Ni aisés, ni politisés, ses parents ont tout misé sur l’éducation de leur fille unique pour lui offrir un avenir meilleur. Sa mère, fleuriste, et son père, chauffeur de taxi, viennent de se réfugier en Pologne. Son grand-père maternel aussi. «A 85 ans, il a dû monter dans un bus d’évacuation pour Moscou, avant de prendre l’avion pour Istanbul, Berlin et enfin la Pologne. Ma grand-mère paternelle, elle, est restée à Donetsk. Depuis des années, elle ne regarde que la télévision russe et est donc persuadée que Poutine va la sauver», raconte Hanna Perekhoda dont l’histoire familiale est emblématique de ce territoire déchiré.

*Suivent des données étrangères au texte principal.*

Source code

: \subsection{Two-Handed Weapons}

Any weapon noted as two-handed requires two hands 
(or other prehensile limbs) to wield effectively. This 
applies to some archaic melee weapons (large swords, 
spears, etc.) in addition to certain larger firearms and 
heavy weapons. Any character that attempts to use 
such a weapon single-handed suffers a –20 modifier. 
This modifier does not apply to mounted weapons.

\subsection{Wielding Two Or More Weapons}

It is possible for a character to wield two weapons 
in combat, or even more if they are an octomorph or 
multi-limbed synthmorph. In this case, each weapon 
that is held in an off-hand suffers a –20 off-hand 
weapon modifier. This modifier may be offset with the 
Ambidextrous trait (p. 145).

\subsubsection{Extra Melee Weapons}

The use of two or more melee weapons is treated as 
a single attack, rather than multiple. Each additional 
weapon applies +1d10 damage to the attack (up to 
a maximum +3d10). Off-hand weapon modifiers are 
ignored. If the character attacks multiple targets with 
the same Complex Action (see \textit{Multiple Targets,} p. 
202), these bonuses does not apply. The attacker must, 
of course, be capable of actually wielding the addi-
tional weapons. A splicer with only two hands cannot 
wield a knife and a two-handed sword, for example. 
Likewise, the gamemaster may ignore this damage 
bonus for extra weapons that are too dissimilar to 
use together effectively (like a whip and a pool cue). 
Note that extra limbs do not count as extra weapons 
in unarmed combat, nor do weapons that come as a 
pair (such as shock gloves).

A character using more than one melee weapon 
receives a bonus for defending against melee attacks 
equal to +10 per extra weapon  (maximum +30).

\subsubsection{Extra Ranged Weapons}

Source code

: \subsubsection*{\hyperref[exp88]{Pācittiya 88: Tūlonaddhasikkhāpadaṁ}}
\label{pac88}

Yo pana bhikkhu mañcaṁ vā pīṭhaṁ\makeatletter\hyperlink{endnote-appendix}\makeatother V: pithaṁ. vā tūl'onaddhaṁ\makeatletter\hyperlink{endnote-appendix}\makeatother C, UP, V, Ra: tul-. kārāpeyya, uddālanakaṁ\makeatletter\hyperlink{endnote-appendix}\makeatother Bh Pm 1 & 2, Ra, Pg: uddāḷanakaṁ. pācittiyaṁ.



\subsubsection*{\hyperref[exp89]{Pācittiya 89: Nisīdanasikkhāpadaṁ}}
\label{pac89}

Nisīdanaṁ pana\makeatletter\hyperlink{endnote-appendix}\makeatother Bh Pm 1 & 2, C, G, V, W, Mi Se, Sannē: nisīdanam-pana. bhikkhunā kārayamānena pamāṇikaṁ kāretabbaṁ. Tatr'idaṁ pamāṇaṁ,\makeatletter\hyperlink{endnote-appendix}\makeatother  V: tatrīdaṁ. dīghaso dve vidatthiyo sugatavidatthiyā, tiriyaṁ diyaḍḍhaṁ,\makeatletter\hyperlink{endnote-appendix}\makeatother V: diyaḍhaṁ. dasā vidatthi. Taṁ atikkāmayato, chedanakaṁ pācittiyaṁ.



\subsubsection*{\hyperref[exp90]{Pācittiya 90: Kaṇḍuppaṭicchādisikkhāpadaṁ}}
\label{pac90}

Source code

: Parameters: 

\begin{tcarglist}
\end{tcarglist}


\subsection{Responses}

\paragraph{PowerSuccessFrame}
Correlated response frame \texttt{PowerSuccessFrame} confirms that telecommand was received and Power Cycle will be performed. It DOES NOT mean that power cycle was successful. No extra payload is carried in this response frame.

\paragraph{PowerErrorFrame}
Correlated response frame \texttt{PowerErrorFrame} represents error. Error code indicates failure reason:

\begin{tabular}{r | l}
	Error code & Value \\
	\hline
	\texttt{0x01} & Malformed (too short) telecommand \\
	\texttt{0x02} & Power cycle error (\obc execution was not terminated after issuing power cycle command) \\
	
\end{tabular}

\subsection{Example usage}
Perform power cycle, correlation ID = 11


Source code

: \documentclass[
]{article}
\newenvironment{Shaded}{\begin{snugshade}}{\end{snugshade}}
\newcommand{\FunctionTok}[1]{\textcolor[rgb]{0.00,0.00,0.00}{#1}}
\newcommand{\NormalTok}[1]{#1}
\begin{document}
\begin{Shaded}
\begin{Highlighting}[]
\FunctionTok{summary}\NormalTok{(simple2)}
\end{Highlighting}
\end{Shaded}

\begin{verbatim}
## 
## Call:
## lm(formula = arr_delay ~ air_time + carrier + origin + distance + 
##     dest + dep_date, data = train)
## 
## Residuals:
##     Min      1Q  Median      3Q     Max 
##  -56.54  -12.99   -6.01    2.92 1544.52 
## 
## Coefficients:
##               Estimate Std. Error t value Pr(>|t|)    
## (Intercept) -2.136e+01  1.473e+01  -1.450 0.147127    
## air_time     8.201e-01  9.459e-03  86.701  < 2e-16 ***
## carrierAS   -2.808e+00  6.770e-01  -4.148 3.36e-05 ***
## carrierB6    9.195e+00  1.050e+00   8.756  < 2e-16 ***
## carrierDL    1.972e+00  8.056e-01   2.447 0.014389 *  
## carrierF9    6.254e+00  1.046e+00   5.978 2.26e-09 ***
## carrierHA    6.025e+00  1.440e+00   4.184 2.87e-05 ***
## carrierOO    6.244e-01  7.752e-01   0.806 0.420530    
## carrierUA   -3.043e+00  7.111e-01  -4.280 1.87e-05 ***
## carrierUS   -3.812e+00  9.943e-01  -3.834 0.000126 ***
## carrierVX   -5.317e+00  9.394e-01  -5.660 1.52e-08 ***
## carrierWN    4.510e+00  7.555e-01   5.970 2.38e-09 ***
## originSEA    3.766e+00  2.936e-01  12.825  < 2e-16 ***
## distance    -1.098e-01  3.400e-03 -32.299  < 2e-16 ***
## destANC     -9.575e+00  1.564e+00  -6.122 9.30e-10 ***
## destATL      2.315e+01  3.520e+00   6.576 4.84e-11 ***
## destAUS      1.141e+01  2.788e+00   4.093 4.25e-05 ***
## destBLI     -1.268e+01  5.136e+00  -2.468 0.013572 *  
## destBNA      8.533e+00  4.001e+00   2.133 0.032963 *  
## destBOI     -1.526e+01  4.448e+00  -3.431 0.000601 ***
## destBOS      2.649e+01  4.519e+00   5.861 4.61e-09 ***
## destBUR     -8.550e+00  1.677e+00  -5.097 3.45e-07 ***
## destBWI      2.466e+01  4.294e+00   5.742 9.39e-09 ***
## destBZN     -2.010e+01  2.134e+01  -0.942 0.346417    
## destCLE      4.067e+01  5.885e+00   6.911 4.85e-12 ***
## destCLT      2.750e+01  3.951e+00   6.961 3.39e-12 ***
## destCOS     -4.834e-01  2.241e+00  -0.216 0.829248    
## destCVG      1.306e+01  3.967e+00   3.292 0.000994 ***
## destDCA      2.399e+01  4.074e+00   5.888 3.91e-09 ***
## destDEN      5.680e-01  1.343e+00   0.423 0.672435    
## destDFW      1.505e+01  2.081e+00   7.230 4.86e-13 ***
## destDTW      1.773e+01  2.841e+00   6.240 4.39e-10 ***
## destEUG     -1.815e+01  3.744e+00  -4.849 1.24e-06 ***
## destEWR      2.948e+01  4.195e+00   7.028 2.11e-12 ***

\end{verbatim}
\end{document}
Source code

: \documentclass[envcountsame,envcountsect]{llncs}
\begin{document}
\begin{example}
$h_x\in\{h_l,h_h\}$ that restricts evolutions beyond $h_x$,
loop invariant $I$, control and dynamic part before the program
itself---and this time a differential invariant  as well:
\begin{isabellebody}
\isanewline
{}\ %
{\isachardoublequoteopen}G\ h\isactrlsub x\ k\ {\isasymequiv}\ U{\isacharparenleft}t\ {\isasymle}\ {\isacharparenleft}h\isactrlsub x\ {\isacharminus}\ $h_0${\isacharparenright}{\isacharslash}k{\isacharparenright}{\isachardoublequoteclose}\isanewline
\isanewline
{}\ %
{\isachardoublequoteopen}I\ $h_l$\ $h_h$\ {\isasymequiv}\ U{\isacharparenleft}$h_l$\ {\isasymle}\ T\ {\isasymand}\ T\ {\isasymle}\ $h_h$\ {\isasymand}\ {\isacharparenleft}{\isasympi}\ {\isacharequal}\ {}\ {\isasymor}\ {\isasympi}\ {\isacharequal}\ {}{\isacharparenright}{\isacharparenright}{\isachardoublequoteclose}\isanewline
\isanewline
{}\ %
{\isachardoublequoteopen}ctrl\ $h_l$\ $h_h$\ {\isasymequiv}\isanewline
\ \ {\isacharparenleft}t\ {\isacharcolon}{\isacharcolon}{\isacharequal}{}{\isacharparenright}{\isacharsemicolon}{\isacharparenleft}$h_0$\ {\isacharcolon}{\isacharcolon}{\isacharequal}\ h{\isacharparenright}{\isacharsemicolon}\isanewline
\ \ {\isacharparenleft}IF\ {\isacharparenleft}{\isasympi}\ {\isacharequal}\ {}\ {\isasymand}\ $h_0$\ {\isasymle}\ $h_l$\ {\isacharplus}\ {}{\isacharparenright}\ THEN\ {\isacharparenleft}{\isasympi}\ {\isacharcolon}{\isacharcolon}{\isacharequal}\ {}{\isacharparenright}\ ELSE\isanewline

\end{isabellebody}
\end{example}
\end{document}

«La situation est mal comprise d’ici. Les russophones n’ont pas forcément de liens avec la Russie. La langue nous vient d’une longue histoire de domination coloniale russe. Ceux qui sont nés, comme moi, après l’indépendance en 1991, sont totalement bilingues. Les tensions ne sont aucunement linguistiques ou ethniques. Les différences, propres à toutes les sociétés, sont tout simplement instrumentalisées par la Russie pour polariser et manipuler la population, tant à l’intérieur qu’à l’extérieur de ses frontières; pour lui faire croire, par exemple, que tous ses problèmes viennent de la disparition de l’Union soviétique, et non pas de la captation des richesses par une petite élite qui ne pense qu’aux profits. Cette propagande médiatique est en grande partie responsable de cette guerre, explique Hanna Perekhoda. Quand il n’y a plus ni bien ni mal, que les théories du complot sèment le doute, les conditions pour la violence se trouvent réunies.»

Elle met en garde contre la persistance des inégalités sociales qui génèrent des oppressions au sein et entre les Etats, avant d’approfondir encore la question: «Face aux catastrophes humaines et écologiques en cours, nous devons sortir de cette logique productiviste et de profits!»

Embargo sur les matières premières

Au quotidien, Hanna Perekhoda est en contact avec ses amis ukrainiens soit au front ou en exil, et avec ses amis russes dont la liberté d’expression est anéantie. «On assiste à un suicide public de Poutine, et il emmène son peuple avec lui dans la tombe. L’Etat russe, dans sa forme actuelle, risque de ne pas survivre et cette désintégration pourrait être malheureusement violente, car des conflits sont latents, dans le Caucase, le Tatarstan, la Sibérie...»

Pour la militante, les sanctions doivent être renforcées contre les oligarques russes milliardaires, mais aussi contre les fonctionnaires millionnaires présents ici. «Si le peuple suisse fait preuve de compassion et de solidarité dans son accueil, le gouvernement et les élites économiques rechignent encore à appliquer de véritables sanctions. Or, sanctionner les oligarques, c’est mettre la pression sur le pouvoir. La Suisse, plaque tournante des matières premières, et l’Union européenne doivent renoncer à l’achat de gaz et de pétrole russes immédiatement! L’envoi d’armes performantes aux Ukrainiens est également essentiel.» Autant de moyens pour obtenir un retrait des troupes russes et la fin de la guerre, selon Hanna Perekhoda qui ne se risque à aucune prédiction, «sauf que le coût de la reconstruction sera énorme. D’où l’importance d’annuler la dette extérieure de l’Ukraine». Ses rêves? «J’espère que la guerre finisse bientôt, que la société ukrainienne puisse préserver la capacité de solidarité et d’auto-organisation qu’elle démontre aujourd’hui, pour construire une société plus juste; et que la société russe puisse se percevoir non plus comme un empire, mais comme une démocratie.» Quant à ses projets personnels? «Ils ont tous volé en éclats. Ma thèse est en suspens. Je ne sais plus où est ma maison, mais je serais heureuse d’en avoir une un jour.»